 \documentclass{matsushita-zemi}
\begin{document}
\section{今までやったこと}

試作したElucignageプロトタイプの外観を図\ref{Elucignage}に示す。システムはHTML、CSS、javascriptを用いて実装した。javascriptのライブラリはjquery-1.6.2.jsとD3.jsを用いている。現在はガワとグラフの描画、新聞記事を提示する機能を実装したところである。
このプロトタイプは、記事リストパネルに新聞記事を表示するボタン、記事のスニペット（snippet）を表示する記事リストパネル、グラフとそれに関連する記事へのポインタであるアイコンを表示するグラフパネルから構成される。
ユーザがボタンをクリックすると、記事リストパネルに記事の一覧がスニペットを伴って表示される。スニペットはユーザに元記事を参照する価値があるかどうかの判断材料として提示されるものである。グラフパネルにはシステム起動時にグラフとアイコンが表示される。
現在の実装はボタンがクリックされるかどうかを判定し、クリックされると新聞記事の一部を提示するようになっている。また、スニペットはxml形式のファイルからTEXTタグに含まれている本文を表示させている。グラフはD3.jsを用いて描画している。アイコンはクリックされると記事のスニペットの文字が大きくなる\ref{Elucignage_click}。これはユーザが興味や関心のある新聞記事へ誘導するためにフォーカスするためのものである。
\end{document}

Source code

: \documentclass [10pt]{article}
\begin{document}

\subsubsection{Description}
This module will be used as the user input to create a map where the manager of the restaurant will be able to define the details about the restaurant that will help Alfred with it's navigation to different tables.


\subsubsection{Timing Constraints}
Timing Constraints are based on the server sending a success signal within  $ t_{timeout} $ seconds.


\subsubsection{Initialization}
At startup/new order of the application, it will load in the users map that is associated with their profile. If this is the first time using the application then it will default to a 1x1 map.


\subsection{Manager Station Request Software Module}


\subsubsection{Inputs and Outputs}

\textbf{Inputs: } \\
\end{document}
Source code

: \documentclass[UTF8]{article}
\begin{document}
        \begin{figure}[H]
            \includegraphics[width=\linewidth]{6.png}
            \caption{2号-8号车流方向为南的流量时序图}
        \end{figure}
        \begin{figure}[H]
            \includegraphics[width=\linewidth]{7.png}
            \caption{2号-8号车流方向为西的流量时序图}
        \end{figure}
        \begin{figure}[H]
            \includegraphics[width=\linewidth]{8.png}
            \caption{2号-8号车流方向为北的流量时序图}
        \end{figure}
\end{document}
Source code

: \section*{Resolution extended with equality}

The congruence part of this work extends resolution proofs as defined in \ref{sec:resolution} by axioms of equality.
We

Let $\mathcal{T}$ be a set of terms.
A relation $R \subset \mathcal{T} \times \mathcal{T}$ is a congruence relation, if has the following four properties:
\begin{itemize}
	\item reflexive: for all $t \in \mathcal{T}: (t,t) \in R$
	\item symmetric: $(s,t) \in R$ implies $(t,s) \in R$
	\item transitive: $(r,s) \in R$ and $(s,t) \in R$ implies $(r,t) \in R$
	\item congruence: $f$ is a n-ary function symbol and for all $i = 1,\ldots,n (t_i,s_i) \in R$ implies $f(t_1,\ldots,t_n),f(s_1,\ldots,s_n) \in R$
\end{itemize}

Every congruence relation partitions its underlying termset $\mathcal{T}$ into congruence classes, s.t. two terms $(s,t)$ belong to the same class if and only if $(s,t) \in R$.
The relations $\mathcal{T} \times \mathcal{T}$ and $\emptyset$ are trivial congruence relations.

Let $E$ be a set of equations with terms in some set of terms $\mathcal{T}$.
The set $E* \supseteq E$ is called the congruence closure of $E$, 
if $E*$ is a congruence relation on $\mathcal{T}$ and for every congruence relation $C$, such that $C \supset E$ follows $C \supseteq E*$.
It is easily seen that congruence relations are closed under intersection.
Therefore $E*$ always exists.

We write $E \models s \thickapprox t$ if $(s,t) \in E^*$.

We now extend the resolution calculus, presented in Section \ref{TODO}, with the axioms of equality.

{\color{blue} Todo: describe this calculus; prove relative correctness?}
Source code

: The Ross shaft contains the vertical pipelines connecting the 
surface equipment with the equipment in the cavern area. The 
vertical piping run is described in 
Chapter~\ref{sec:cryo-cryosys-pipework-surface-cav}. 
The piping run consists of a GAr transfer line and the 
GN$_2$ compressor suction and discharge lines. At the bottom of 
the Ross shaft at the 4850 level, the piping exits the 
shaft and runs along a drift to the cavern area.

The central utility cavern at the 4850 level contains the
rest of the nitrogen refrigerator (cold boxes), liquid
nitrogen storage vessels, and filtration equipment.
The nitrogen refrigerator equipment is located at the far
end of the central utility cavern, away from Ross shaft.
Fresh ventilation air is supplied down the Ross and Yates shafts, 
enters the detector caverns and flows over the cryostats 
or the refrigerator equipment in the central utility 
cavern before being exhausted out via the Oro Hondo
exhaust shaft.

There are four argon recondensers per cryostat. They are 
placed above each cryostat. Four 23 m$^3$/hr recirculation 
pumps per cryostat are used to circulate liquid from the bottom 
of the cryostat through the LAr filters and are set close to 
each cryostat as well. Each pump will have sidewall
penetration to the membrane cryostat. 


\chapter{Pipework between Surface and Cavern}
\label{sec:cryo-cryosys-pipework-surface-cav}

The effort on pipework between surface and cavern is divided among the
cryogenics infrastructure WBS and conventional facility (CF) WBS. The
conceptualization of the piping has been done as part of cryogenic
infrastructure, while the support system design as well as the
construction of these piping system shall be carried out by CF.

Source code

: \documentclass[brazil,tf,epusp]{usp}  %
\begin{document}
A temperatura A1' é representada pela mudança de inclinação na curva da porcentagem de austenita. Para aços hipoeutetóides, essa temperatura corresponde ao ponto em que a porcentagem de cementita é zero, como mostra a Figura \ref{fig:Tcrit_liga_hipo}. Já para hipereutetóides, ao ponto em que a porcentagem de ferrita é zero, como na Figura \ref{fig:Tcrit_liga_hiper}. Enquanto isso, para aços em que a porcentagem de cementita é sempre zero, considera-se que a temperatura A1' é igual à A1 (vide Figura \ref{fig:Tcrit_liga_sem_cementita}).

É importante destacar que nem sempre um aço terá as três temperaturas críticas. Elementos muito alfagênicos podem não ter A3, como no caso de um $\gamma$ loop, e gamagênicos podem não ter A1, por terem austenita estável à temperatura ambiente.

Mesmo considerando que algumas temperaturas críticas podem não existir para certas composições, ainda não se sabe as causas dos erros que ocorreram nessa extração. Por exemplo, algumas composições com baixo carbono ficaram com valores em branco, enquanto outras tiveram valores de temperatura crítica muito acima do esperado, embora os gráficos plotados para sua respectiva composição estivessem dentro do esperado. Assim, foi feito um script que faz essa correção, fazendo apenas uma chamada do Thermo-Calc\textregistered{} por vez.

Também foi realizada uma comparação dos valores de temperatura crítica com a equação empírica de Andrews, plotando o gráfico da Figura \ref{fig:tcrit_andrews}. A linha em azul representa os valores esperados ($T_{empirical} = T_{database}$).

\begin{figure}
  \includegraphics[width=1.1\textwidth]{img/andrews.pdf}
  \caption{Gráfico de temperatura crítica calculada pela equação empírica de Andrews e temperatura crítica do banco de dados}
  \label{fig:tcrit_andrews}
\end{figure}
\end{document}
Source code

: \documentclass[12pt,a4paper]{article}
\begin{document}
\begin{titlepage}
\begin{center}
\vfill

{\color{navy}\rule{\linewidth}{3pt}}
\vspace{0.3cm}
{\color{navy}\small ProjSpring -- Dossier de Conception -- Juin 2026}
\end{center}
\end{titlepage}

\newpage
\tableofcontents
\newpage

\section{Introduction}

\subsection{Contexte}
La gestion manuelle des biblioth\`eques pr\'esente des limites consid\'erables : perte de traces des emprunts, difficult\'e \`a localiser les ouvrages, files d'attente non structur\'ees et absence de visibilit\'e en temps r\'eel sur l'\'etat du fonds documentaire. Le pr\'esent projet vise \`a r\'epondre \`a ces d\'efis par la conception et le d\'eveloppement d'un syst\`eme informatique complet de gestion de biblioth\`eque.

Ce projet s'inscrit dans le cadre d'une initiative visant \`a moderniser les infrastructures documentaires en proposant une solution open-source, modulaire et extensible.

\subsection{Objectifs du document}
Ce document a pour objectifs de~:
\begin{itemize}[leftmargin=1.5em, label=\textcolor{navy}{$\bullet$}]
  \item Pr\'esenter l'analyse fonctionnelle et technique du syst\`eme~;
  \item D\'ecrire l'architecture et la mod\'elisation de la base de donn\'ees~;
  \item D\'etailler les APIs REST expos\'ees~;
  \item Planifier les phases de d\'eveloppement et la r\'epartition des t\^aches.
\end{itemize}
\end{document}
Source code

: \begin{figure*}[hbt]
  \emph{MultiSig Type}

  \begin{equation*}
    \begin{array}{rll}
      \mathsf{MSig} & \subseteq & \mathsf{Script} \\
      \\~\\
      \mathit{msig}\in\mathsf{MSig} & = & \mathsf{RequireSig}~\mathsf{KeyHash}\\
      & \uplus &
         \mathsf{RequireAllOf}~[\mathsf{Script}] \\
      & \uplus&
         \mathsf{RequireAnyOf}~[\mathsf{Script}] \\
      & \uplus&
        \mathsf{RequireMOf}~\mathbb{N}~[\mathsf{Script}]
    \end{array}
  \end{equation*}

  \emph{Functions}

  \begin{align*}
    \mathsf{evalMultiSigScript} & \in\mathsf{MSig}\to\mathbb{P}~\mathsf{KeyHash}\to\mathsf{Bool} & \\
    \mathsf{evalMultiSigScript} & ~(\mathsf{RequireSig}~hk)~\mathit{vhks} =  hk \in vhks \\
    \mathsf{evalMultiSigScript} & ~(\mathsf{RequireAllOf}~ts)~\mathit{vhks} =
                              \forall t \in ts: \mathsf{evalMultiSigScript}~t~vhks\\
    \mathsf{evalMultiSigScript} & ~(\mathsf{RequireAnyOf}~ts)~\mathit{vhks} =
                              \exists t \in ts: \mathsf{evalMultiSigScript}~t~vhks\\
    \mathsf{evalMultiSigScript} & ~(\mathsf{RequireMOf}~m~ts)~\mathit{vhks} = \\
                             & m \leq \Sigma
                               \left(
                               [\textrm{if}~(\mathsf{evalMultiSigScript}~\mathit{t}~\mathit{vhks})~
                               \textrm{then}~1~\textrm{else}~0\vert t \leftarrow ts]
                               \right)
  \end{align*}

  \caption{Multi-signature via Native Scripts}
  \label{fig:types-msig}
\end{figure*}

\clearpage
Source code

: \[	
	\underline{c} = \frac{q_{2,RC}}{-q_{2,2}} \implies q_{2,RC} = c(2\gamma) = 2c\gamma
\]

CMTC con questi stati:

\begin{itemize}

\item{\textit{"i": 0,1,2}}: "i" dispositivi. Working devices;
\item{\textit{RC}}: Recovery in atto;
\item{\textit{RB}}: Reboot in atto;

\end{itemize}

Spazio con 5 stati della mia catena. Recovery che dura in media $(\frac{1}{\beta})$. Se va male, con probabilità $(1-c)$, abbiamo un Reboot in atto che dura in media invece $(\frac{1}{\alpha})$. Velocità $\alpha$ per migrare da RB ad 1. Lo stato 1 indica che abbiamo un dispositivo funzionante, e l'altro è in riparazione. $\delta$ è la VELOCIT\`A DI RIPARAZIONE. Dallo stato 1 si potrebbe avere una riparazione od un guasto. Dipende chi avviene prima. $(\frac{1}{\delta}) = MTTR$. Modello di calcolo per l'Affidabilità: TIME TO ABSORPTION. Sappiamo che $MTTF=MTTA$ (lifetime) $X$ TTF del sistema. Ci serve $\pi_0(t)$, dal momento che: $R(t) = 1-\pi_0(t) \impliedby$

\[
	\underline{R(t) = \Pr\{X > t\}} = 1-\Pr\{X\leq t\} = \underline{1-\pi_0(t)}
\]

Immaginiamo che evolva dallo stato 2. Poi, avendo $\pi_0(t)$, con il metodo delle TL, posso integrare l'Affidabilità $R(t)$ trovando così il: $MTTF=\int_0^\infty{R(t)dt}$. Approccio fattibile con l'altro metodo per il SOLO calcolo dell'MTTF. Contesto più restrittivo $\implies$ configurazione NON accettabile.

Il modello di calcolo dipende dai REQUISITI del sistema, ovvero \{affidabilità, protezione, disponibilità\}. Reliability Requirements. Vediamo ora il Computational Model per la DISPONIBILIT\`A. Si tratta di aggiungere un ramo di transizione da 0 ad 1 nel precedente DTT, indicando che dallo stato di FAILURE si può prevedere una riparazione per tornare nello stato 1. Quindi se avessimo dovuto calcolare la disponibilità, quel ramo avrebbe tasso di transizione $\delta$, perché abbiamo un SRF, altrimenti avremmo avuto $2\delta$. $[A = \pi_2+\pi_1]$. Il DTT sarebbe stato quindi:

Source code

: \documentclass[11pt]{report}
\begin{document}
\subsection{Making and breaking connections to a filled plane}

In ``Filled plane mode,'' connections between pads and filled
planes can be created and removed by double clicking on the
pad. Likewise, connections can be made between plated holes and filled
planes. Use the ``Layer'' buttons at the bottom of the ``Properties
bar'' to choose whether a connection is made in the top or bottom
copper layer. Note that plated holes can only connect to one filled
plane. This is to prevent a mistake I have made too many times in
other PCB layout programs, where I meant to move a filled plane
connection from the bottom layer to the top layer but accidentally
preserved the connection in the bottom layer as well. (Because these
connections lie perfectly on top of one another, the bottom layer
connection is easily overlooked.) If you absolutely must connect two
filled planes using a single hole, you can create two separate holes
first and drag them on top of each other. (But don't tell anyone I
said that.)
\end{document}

• _Task instructions_
Lines from the top of the data above through the line containing "ユーザがボタンをクリックする" must be repeated exactly. All other lines stay out.

• _Exercise solution_
 \documentclass{matsushita-zemi}
\begin{document}
\section{今までやったこと}

試作したElucignageプロトタイプの外観を図\ref{Elucignage}に示す。システムはHTML、CSS、javascriptを用いて実装した。javascriptのライブラリはjquery-1.6.2.jsとD3.jsを用いている。現在はガワとグラフの描画、新聞記事を提示する機能を実装したところである。
このプロトタイプは、記事リストパネルに新聞記事を表示するボタン、記事のスニペット（snippet）を表示する記事リストパネル、グラフとそれに関連する記事へのポインタであるアイコンを表示するグラフパネルから構成される。
ユーザがボタンをクリックすると、記事リストパネルに記事の一覧がスニペットを伴って表示される。スニペットはユーザに元記事を参照する価値があるかどうかの判断材料として提示されるものである。グラフパネルにはシステム起動時にグラフとアイコンが表示される。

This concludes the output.